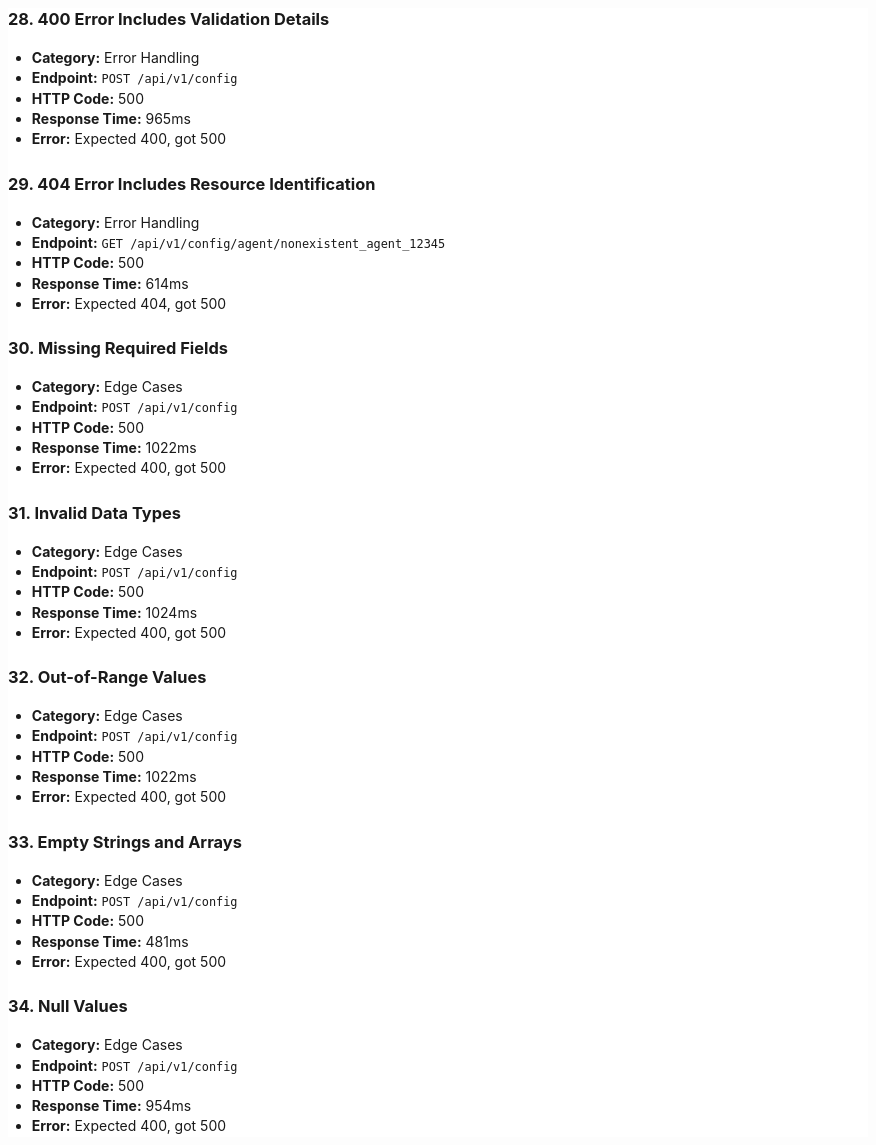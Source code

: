 ### 28. 400 Error Includes Validation Details

- **Category:** Error Handling
- **Endpoint:** `POST /api/v1/config`
- **HTTP Code:** 500
- **Response Time:** 965ms
- **Error:** Expected 400, got 500

### 29. 404 Error Includes Resource Identification

- **Category:** Error Handling
- **Endpoint:** `GET /api/v1/config/agent/nonexistent_agent_12345`
- **HTTP Code:** 500
- **Response Time:** 614ms
- **Error:** Expected 404, got 500

### 30. Missing Required Fields

- **Category:** Edge Cases
- **Endpoint:** `POST /api/v1/config`
- **HTTP Code:** 500
- **Response Time:** 1022ms
- **Error:** Expected 400, got 500

### 31. Invalid Data Types

- **Category:** Edge Cases
- **Endpoint:** `POST /api/v1/config`
- **HTTP Code:** 500
- **Response Time:** 1024ms
- **Error:** Expected 400, got 500

### 32. Out-of-Range Values

- **Category:** Edge Cases
- **Endpoint:** `POST /api/v1/config`
- **HTTP Code:** 500
- **Response Time:** 1022ms
- **Error:** Expected 400, got 500

### 33. Empty Strings and Arrays

- **Category:** Edge Cases
- **Endpoint:** `POST /api/v1/config`
- **HTTP Code:** 500
- **Response Time:** 481ms
- **Error:** Expected 400, got 500

### 34. Null Values

- **Category:** Edge Cases
- **Endpoint:** `POST /api/v1/config`
- **HTTP Code:** 500
- **Response Time:** 954ms
- **Error:** Expected 400, got 500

▸ Work to be completed: Gather each line of the records holding the string "Values".

▸ Answer section:
### 32. Out-of-Range Values
### 34. Null Values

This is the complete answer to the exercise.